The plaintiff in the lawsuit has elicited snickers from the moneyed crowd on Wall Street. It was filed on behalf of the city of Providence, Rhode Island, an area founded in 1636 that became one of the original thirteen colonies, and is not typically known for hobnobbing with the hedge funds of Greenwich, Connecticut or the Wall Street suspender crowd in New York.

A more careful look at the lawsuit, however, is sending shivers across Wall Street. The law firm that made the filing is Robbins Geller Rudman & Dowd LLP - a firm staffed with former prosecutors from the U.S. Justice Department and a legal powerhouse whose bread and butter is securities fraud.

Robbins Geller played a pivotal role in the securities class action against Enron, securing a $7.3 billion recovery; $5.7 billion in the Visa/MasterCard antitrust class action; $2.46 billlion in a Household International class action judgment; $925 million in the UnitedHealth Group stock option backdating case; and $657 million in a securities action involving WorldCom - to name just a few.

The firm's biggest threat to Wall Street is that it actually knows how to define securities fraud to a court, what to ask for in discovery, and it prepares its cases on the basis that they may go to trial - producing deep archives of smoking gun documents.

The complaint by Robbins Geller in the current high frequency matter names every major stock exchange in the U.S. (including the New York Stock Exchange, Nasdaq, Bats, Direct Edge, etc.) as well as major Wall Street firms (Goldman Sachs, Citigroup, JPMorgan, Bank of America, etc.) along with high frequency trading firms and hedge funds. The lawsuit actually references page numbers in the Michael Lewis book, "Flash Boys." One section reads:
"Notwithstanding their legal obligations and duties to provide for orderly and honest trading and to match the bids and orders placed on behalf of investors at the best available price, the Exchange Defendants and those Defendants that controlled alternate trading venues demanded and received substantial kickback payments in exchange for providing the HFT [high frequency trading] Defendants access to material trading data via preferred access to exchange floors and/or through proprietary trading products. Likewise, in exchange for kickback payments, the Brokerage Firm Defendants provided access to their customers' bids and offers, and directed their customers' trades to stock exchanges and alternate trading venues that the Brokerage Firm Defendants knew had been rigged and were subject to informational asymmetries as a result of Defendants' scheme and wrongful course of business, all of which operated to the detriment of Plaintiff and the Class.
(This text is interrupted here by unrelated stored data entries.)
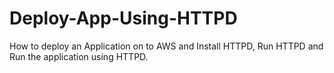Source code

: # Deploy-App-Using-HTTPD
How to deploy an Application on to AWS and Install HTTPD, Run HTTPD and Run the application using HTTPD.
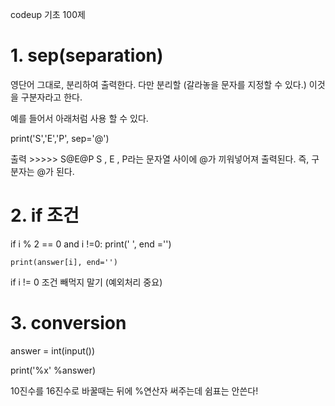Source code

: codeup 기초 100제

# 1. sep(separation) 
 

영단어 그대로, 분리하여 출력한다. 다만 분리할 (갈라놓을 문자를 지정할 수 있다.) 이것을 구분자라고 한다.

예를 들어서 아래처럼 사용 할 수 있다.

print('S','E','P', sep='@')

출력 >>>>> S@E@P
S , E , P라는 문자열 사이에 @가 끼워넣어져 출력된다. 즉, 구분자는 @가 된다.

# 2. if 조건
if i % 2 == 0 and i !=0:
        print(' ', end ='')
    
    print(answer[i], end='')
if i != 0 조건 빼먹지 말기 (예외처리 중요)


# 3. conversion
answer = int(input())

print('%x' %answer)

10진수를 16진수로 바꿀때는 뒤에 %연산자 써주는데 쉼표는 안쓴다!







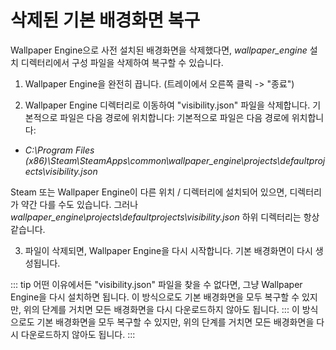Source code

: # 삭제된 기본 배경화면 복구

Wallpaper Engine으로 사전 설치된 배경화면을 삭제했다면, *wallpaper_engine* 설치 디렉터리에서 구성 파일을 삭제하여 복구할 수 있습니다.

1. Wallpaper Engine을 완전히 끕니다. (트레이에서 오른쪽 클릭 -> "종료")

2. Wallpaper Engine 디렉터리로 이동하여 "visibility.json" 파일을 삭제합니다. 기본적으로 파일은 다음 경로에 위치합니다: 기본적으로 파일은 다음 경로에 위치합니다:

* *C:\Program Files (x86)\Steam\SteamApps\common\wallpaper_engine\projects\defaultprojects\visibility.json*

Steam 또는 Wallpaper Engine이 다른 위치 / 디렉터리에 설치되어 있으면, 디렉터리가 약간 다를 수도 있습니다. 그러나 *wallpaper_engine\projects\defaultprojects\visibility.json* 하위 디렉터리는 항상 같습니다.

3. 파일이 삭제되면, Wallpaper Engine을 다시 시작합니다. 기본 배경화면이 다시 생성됩니다.

::: tip
어떤 이유에서든 "visibility.json" 파일을 찾을 수 없다면, 그냥 Wallpaper Engine을 다시 설치하면 됩니다. 이 방식으로도 기본 배경화면을 모두 복구할 수 있지만, 위의 단계를 거치면 모든 배경화면을 다시 다운로드하지 않아도 됩니다.
::: 이 방식으로도 기본 배경화면을 모두 복구할 수 있지만, 위의 단계를 거치면 모든 배경화면을 다시 다운로드하지 않아도 됩니다.
:::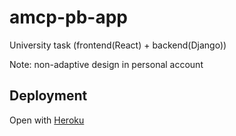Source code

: # amcp-pb-app
University task (frontend(React) + backend(Django))

Note: non-adaptive design in personal account

## Deployment 
Open with [Heroku](https://amcp-pb.herokuapp.com/)
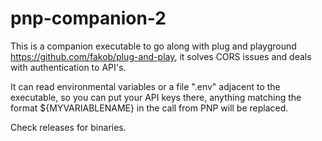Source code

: # pnp-companion-2

This is a companion executable to go along with plug and playground https://github.com/fakob/plug-and-play, it solves CORS issues and deals with authentication to API's.

It can read environmental variables or a file ".env" adjacent to the executable, so you can put your API keys there, anything matching the format ${MYVARIABLENAME} in the call from PNP will be replaced.

Check releases for binaries.
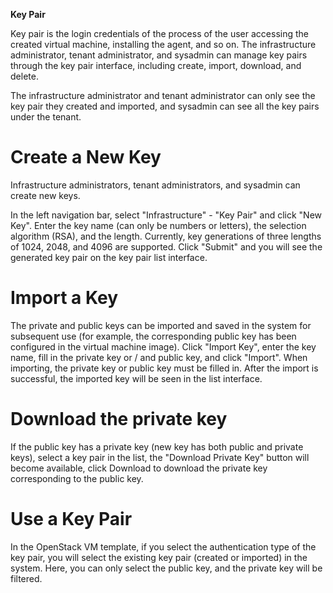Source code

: **Key Pair**


Key pair is the login credentials of the process of the user accessing the created virtual machine, installing the agent, and so on. The infrastructure administrator, tenant administrator, and sysadmin can manage key pairs through the key pair interface, including create, import, download, and delete.

The infrastructure administrator and tenant administrator can only see the key pair they created and imported, and sysadmin can see all the key pairs under the tenant.

# Create a New Key

Infrastructure administrators, tenant administrators, and sysadmin can create new keys.

In the left navigation bar, select "Infrastructure" - "Key Pair" and click "New Key". Enter the key name (can only be numbers or letters), the selection algorithm (RSA), and the length. Currently, key generations of three lengths of 1024, 2048, and 4096 are supported. Click "Submit" and you will see the generated key pair on the key pair list interface.

# Import a Key

The private and public keys can be imported and saved in the system for subsequent use (for example, the corresponding public key has been configured in the virtual machine image). Click "Import Key", enter the key name, fill in the private key or / and public key, and click "Import". When importing, the private key or public key must be filled in. After the import is successful, the imported key will be seen in the list interface.

# Download the private key

If the public key has a private key (new key has both public and private keys), select a key pair in the list, the "Download Private Key" button will become available, click Download to download the private key corresponding to the public key. 

# Use a Key Pair

In the OpenStack VM template, if you select the authentication type of the key pair, you will select the existing key pair (created or imported) in the system. Here, you can only select the public key, and the private key will be filtered.
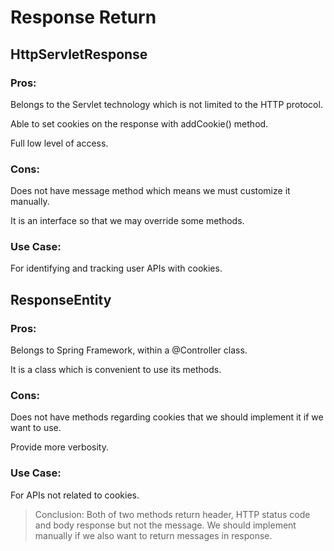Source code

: # Response Return

## HttpServletResponse


### Pros:

Belongs to the Servlet technology which is not limited to the HTTP protocol.

Able to set cookies on the response with addCookie() method.

Full low level of access. 

### Cons:

Does not have message method which means we must customize it manually.

It is an interface so that we may override some methods.


### Use Case:

For identifying and tracking user APIs with cookies.


## ResponseEntity

### Pros:

Belongs to Spring Framework, within a @Controller class.</p>

It is a class which is convenient to use its methods.


### Cons:

Does not have methods regarding cookies that we should implement it if we want to use.

Provide more verbosity.

### Use Case:

For APIs not related to cookies.

> Conclusion: Both of two methods return header, HTTP status code and body response but not the message. 
We should implement manually if we also want to return messages in response.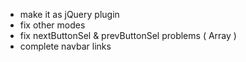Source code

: * make it as jQuery plugin
* fix other modes
* fix nextButtonSel & prevButtonSel problems ( Array )
* complete navbar links
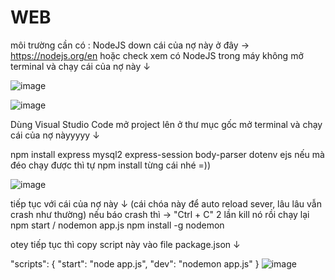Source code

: # WEB
môi trường cần có : NodeJS
down cái của nợ này ở đây → https://nodejs.org/en 
hoặc check xem có NodeJS trong máy không
mở terminal và chạy cái của nợ này ↓

![image](https://github.com/user-attachments/assets/c78efff5-0e14-4daf-9d1c-094b1b543bae)

![image](https://github.com/user-attachments/assets/26b54a07-3f2c-4808-b293-68d444ececdb)

Dùng Visual Studio Code mở project lên ở thư mục gốc
mở terminal và chạy cái của nợ nàyyyyy ↓

npm install express mysql2 express-session body-parser dotenv ejs
nếu mà đéo chạy được thì tự npm install từng cái nhé =))

![image](https://github.com/user-attachments/assets/0dc3c0d1-9fb9-4d8d-8f43-878e3b9f84e1)

tiếp tục với cái của nợ này ↓ (cái chóa này để auto reload sever, lâu lâu vẫn crash như thường)
nếu báo crash thì → "Ctrl + C" 2 lần kill nó rồi chạy lại npm start / nodemon app.js
npm install -g nodemon

otey tiếp tục thì copy script này vào file package.json ↓

"scripts": {
  "start": "node app.js",
  "dev": "nodemon app.js"
}
![image](https://github.com/user-attachments/assets/8b5ca4ec-dbd4-4ada-b977-49c8415e1940)
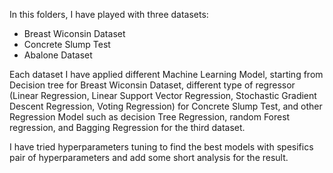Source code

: In this folders, I have played with three datasets: 
- Breast Wiconsin Dataset
- Concrete Slump Test
- Abalone Dataset

Each dataset I have applied different Machine Learning Model, starting from Decision tree for Breast Wiconsin Dataset, 
different type of regressor (Linear Regression, Linear Support Vector Regression, Stochastic Gradient Descent Regression, Voting Regression) for Concrete Slump Test, 
and other Regression Model such as decision Tree Regression, random Forest regression, and  Bagging Regression for the third dataset.

I have tried hyperparameters tuning to find the best models with spesifics pair of hyperparameters and add some short analysis for the result.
"Defendants' predatory practices included the Brokerage Firm Defendants selling 'special access' to material data, including orders made by Plaintiff and the Plaintiff Class so that the HFT Defendants could then trade against them using the informational asymmetries and other market manipulation detailed herein. Flash Boys at 168-72 and 242-43." (See High Frequency Trading Lawsuit Filed by City of Providence, Rhode Island (Full Text) )
Filing a Federal lawsuit based on allegations in a book might appear at first blush a bit frivolous. But the Robbins Geller law firm is dead serious about what it does and Michael Lewis is not just any book author.